> [What you have to do] The answer should match the entries that follow exactly, except that no image appears in it.

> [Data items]
____

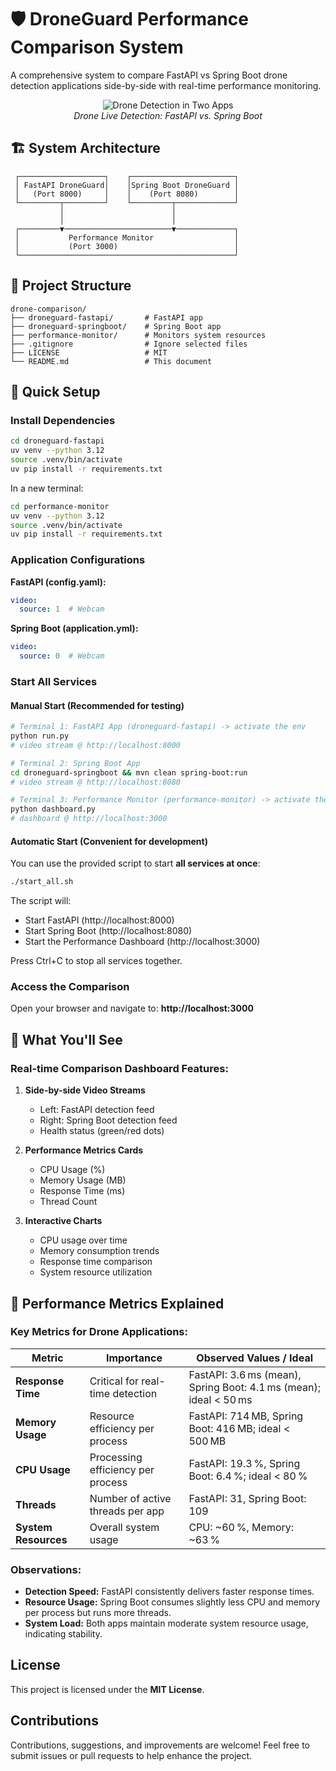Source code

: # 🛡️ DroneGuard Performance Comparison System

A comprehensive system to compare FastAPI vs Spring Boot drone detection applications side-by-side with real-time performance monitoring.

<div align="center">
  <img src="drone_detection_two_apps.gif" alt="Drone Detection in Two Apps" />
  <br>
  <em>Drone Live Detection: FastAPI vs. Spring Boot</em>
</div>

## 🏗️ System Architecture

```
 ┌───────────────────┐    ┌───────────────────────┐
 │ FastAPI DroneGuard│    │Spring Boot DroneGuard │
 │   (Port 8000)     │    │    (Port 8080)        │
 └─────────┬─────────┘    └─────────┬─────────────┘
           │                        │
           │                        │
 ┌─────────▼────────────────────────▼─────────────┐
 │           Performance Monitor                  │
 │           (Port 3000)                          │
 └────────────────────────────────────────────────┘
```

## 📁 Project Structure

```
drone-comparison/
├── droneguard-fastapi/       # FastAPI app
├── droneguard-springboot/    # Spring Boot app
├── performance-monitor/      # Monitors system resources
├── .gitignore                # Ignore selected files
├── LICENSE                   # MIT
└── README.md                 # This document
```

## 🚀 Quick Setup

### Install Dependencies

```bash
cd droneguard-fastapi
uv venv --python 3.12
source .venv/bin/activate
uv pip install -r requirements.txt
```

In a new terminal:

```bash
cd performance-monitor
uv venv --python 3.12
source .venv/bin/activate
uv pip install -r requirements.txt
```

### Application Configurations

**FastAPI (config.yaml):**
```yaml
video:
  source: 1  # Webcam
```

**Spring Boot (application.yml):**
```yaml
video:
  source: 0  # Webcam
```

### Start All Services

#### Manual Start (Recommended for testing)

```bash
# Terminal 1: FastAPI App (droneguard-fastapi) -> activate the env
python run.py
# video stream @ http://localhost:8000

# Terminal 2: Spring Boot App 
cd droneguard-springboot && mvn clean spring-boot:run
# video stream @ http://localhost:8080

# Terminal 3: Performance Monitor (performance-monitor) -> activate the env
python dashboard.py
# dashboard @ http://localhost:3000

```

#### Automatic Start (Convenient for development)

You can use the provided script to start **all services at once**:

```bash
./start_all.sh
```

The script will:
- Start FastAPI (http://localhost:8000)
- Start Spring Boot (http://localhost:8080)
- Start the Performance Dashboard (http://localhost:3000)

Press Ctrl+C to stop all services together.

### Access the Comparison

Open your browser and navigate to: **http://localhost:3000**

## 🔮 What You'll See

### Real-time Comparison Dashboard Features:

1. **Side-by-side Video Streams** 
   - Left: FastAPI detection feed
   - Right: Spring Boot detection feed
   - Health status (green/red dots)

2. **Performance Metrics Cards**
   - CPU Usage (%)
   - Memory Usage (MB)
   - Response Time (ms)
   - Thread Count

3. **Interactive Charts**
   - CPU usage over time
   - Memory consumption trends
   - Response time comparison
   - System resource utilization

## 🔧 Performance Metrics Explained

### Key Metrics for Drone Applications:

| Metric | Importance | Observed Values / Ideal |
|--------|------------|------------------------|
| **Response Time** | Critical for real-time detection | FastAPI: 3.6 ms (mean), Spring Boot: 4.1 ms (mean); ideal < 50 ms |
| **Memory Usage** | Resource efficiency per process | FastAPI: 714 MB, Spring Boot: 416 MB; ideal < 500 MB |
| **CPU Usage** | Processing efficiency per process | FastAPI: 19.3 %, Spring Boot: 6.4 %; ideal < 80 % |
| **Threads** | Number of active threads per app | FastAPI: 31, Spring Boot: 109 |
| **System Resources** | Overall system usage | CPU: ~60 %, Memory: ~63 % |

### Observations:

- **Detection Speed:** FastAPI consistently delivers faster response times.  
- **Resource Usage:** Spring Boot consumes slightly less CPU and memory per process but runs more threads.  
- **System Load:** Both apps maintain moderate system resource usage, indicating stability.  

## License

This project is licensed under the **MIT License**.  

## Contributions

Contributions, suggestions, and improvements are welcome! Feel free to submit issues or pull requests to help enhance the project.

____

> [Result of this exercise]
Source code

: # 🛡️ DroneGuard Performance Comparison System

A comprehensive system to compare FastAPI vs Spring Boot drone detection applications side-by-side with real-time performance monitoring.

<div align="center">
  <img src="drone_detection_two_apps.gif" alt="Drone Detection in Two Apps" />
  <br>
  <em>Drone Live Detection: FastAPI vs. Spring Boot</em>
</div>

## 🏗️ System Architecture

```
 ┌───────────────────┐    ┌───────────────────────┐
 │ FastAPI DroneGuard│    │Spring Boot DroneGuard │
 │   (Port 8000)     │    │    (Port 8080)        │
 └─────────┬─────────┘    └─────────┬─────────────┘
           │                        │
           │                        │
 ┌─────────▼────────────────────────▼─────────────┐
 │           Performance Monitor                  │
 │           (Port 3000)                          │
 └────────────────────────────────────────────────┘
```

## 📁 Project Structure

```
drone-comparison/
├── droneguard-fastapi/       # FastAPI app
├── droneguard-springboot/    # Spring Boot app
├── performance-monitor/      # Monitors system resources
├── .gitignore                # Ignore selected files
├── LICENSE                   # MIT
└── README.md                 # This document
```

## 🚀 Quick Setup

### Install Dependencies

```bash
cd droneguard-fastapi
uv venv --python 3.12
source .venv/bin/activate
uv pip install -r requirements.txt
```

In a new terminal:

```bash
cd performance-monitor
uv venv --python 3.12
source .venv/bin/activate
uv pip install -r requirements.txt
```

### Application Configurations

**FastAPI (config.yaml):**
```yaml
video:
  source: 1  # Webcam
```

**Spring Boot (application.yml):**
```yaml
video:
  source: 0  # Webcam
```

### Start All Services

#### Manual Start (Recommended for testing)

```bash
# Terminal 1: FastAPI App (droneguard-fastapi) -> activate the env
python run.py
# video stream @ http://localhost:8000

# Terminal 2: Spring Boot App 
cd droneguard-springboot && mvn clean spring-boot:run
# video stream @ http://localhost:8080

# Terminal 3: Performance Monitor (performance-monitor) -> activate the env
python dashboard.py
# dashboard @ http://localhost:3000

```

#### Automatic Start (Convenient for development)

You can use the provided script to start **all services at once**:

```bash
./start_all.sh
```

The script will:
- Start FastAPI (http://localhost:8000)
- Start Spring Boot (http://localhost:8080)
- Start the Performance Dashboard (http://localhost:3000)

Press Ctrl+C to stop all services together.

### Access the Comparison

Open your browser and navigate to: **http://localhost:3000**

## 🔮 What You'll See

### Real-time Comparison Dashboard Features:

1. **Side-by-side Video Streams** 
   - Left: FastAPI detection feed
   - Right: Spring Boot detection feed
   - Health status (green/red dots)

2. **Performance Metrics Cards**
   - CPU Usage (%)
   - Memory Usage (MB)
   - Response Time (ms)
   - Thread Count

3. **Interactive Charts**
   - CPU usage over time
   - Memory consumption trends
   - Response time comparison
   - System resource utilization

## 🔧 Performance Metrics Explained

### Key Metrics for Drone Applications:

| Metric | Importance | Observed Values / Ideal |
|--------|------------|------------------------|
| **Response Time** | Critical for real-time detection | FastAPI: 3.6 ms (mean), Spring Boot: 4.1 ms (mean); ideal < 50 ms |
| **Memory Usage** | Resource efficiency per process | FastAPI: 714 MB, Spring Boot: 416 MB; ideal < 500 MB |
| **CPU Usage** | Processing efficiency per process | FastAPI: 19.3 %, Spring Boot: 6.4 %; ideal < 80 % |
| **Threads** | Number of active threads per app | FastAPI: 31, Spring Boot: 109 |
| **System Resources** | Overall system usage | CPU: ~60 %, Memory: ~63 % |

### Observations:

- **Detection Speed:** FastAPI consistently delivers faster response times.  
- **Resource Usage:** Spring Boot consumes slightly less CPU and memory per process but runs more threads.  
- **System Load:** Both apps maintain moderate system resource usage, indicating stability.  

## License

This project is licensed under the **MIT License**.  

## Contributions

Contributions, suggestions, and improvements are welcome! Feel free to submit issues or pull requests to help enhance the project.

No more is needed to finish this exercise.